The second day of the meeting had a morning of talks and then the afternoon for the conference outing to the Messel Pit.

Morning two

Session one

The day started with a talk from Pavneet Arora telling us about something a bit different: detecting water leaks in property. Pavneet focussed on what most users want, the output rather the interface, and how this might lead us to a ‘TeX of Things’. He explained how he’s using TeX as part of a multi-tool chain to provide insight into water flow, using ConTeXt as the mechanism for making reports. All of this was based on Raspberry Pi to target embedded systems.

Tom Hejda then told us about his work creating two document classes: one for a journal and one for producing a thesis, both linked to his university. He contrasted the needs of users for these two document types. He showed us how he’d tackled this, with very different interfaces for two.

Next was Boris Veytsman one creating multiple bibliographies. He started at the end: looking at the ways you can access reference lists. You might want to look at references by date, by author, by reference callout or indeed by something else. Boris explained how he’s learned from his earlier multibibliography package to create a new package nmbib. This allows the user to select one or more views of the bibliography in the output.

Session two

After the coffee break, Boris returned along with Leyla Akhmadeeva looking at supporting a new medicinal institute in Russia. Leyla is a neurologist and laid out the needs for training doctors. Setting up a new institution in Bashkortostan means developing new communication templates. Boris showed us the requirements for multi-language documents following the Russian formal standard. He showed us the challenges of following those standards, particularly for when one of the languages (Bashkir) doesn’t currently have any hyphenation patterns available. He also talked about the design challenges of creating a beamer style using the colour elements from potentially clashing logos.

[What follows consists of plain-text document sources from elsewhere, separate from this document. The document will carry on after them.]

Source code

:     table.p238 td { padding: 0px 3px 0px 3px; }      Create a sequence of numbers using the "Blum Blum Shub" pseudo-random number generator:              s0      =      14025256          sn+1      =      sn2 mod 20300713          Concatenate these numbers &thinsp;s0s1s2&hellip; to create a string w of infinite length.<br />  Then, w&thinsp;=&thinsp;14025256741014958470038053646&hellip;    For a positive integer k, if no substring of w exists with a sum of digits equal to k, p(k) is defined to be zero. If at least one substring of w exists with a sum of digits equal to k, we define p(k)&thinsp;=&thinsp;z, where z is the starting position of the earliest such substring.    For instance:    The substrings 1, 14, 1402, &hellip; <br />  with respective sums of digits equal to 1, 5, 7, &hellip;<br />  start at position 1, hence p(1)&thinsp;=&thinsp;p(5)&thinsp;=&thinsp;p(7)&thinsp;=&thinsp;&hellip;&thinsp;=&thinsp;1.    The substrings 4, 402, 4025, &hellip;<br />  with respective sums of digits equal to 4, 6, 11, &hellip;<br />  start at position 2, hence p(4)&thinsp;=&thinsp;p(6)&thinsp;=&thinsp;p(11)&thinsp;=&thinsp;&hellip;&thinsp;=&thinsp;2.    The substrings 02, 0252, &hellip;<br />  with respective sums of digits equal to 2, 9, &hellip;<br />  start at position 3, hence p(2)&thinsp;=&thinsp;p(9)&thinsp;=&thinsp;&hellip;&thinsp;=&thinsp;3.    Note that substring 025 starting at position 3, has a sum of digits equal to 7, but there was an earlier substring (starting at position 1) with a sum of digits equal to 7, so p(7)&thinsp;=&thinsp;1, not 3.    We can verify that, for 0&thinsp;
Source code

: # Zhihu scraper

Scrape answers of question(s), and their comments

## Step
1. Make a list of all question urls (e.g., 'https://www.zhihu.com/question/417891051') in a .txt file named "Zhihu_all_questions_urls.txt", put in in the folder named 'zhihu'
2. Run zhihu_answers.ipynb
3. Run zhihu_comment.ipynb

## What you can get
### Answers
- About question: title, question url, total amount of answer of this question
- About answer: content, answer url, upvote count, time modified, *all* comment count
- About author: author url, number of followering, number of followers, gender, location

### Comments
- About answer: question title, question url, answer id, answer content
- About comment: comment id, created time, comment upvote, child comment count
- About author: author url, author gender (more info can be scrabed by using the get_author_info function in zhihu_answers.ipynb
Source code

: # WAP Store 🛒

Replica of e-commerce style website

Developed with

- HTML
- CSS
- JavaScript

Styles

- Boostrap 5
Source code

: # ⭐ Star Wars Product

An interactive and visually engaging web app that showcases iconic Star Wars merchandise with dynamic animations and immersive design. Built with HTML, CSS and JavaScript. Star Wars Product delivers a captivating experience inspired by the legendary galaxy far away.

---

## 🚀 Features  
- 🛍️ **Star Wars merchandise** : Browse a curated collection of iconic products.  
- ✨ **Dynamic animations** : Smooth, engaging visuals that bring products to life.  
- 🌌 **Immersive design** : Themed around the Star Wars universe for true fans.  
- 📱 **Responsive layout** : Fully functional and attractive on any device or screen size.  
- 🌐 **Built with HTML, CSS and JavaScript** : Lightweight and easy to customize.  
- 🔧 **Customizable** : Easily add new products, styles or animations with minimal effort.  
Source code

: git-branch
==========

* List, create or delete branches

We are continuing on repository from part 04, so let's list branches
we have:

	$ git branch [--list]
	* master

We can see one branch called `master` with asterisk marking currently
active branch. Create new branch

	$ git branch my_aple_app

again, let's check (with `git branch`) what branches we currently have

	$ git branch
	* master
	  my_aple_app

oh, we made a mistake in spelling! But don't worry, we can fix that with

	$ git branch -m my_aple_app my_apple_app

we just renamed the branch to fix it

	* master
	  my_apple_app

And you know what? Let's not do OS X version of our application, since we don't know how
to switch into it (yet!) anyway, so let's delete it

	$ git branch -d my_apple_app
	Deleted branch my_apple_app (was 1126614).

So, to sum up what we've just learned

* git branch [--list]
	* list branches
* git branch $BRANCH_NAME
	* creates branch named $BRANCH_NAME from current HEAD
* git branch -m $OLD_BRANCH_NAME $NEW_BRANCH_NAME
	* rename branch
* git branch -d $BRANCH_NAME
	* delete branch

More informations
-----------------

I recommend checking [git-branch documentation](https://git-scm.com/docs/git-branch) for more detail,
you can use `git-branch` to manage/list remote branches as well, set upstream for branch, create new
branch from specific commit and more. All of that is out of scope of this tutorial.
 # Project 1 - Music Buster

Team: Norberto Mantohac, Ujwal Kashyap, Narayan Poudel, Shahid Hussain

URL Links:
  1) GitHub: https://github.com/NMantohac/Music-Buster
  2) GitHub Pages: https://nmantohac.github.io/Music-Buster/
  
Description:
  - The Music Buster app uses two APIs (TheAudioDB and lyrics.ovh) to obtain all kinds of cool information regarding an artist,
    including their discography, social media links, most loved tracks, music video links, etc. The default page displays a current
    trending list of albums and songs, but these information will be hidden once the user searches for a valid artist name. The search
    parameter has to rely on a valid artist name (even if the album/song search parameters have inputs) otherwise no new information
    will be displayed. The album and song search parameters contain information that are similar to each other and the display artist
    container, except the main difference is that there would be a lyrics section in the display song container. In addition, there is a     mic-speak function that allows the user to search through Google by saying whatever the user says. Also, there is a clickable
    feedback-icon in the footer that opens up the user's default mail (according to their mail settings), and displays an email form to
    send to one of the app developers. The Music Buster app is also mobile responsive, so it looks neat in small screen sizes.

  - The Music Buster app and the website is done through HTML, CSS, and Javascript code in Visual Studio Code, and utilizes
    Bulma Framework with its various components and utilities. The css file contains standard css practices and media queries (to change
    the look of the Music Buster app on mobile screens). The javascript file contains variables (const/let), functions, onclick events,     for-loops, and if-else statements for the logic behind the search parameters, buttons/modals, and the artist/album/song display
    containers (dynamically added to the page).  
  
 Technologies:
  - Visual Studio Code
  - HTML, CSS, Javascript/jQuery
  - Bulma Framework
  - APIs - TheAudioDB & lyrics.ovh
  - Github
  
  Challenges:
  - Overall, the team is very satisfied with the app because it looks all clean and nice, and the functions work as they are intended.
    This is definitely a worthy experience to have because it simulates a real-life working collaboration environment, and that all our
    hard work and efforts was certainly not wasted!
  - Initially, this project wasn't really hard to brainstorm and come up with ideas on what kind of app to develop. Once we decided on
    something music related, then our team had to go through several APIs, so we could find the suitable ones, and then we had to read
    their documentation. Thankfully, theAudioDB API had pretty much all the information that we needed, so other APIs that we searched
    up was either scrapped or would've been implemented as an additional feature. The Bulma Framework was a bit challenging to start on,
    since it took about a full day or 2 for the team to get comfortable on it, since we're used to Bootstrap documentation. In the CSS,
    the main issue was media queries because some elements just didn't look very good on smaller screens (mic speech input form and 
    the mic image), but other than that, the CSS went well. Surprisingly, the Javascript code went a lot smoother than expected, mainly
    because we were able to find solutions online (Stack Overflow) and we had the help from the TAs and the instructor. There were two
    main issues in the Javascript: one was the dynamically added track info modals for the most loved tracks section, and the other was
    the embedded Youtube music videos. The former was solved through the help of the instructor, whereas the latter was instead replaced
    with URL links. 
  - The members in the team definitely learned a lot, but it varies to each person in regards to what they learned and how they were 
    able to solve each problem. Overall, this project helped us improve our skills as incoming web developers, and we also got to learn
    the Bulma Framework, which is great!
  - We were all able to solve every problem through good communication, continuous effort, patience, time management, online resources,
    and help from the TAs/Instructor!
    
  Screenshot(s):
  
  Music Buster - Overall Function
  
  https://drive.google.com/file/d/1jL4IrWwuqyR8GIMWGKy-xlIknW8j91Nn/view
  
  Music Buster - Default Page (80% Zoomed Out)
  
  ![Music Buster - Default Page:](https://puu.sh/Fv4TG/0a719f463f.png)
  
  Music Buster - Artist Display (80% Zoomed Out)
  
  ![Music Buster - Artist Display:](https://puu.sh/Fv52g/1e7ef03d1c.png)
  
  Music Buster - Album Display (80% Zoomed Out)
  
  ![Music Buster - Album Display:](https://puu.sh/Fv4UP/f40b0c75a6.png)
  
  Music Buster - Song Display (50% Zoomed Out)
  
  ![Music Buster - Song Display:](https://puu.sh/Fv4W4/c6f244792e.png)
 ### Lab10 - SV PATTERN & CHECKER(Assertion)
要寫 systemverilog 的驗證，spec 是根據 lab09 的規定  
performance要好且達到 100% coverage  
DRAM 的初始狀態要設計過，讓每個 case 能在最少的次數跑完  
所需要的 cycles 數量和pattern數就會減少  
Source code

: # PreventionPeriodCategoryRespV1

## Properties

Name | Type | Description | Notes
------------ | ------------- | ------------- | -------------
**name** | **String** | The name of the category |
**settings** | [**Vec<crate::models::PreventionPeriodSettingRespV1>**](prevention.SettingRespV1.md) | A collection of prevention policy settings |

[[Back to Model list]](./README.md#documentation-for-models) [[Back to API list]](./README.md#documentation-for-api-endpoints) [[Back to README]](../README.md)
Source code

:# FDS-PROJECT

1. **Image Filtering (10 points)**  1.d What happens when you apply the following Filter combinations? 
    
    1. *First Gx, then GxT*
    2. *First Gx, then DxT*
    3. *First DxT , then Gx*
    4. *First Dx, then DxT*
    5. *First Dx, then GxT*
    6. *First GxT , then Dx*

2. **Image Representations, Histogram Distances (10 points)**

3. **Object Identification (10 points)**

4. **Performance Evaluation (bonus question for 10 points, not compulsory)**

We then heard from Paul Gessler on converting Git logs into pretty-printed material using TikZ. Paul told us how he got started on the project, answering a question on TeX-StackExchange and getting pulled in by feature requests. He showed us his plans for turning Git branches into PDFs, and also how people have used Git branching to map the Paris Metro!

Question and answer session

The morning session finished with a Q&A to the TUG board. Topics were varied but the focus was on how we attract new users and new developer, and what is the meaning of a user group today. There’s a lot to talk about there, and we broken for lunch with informal chats going on.

Afternoon

The afternoon today features a visit to the Messel Pit. It will be an opportunity to talk about lots of things across the whole group attending. I’ll aim to report back later on the key topics.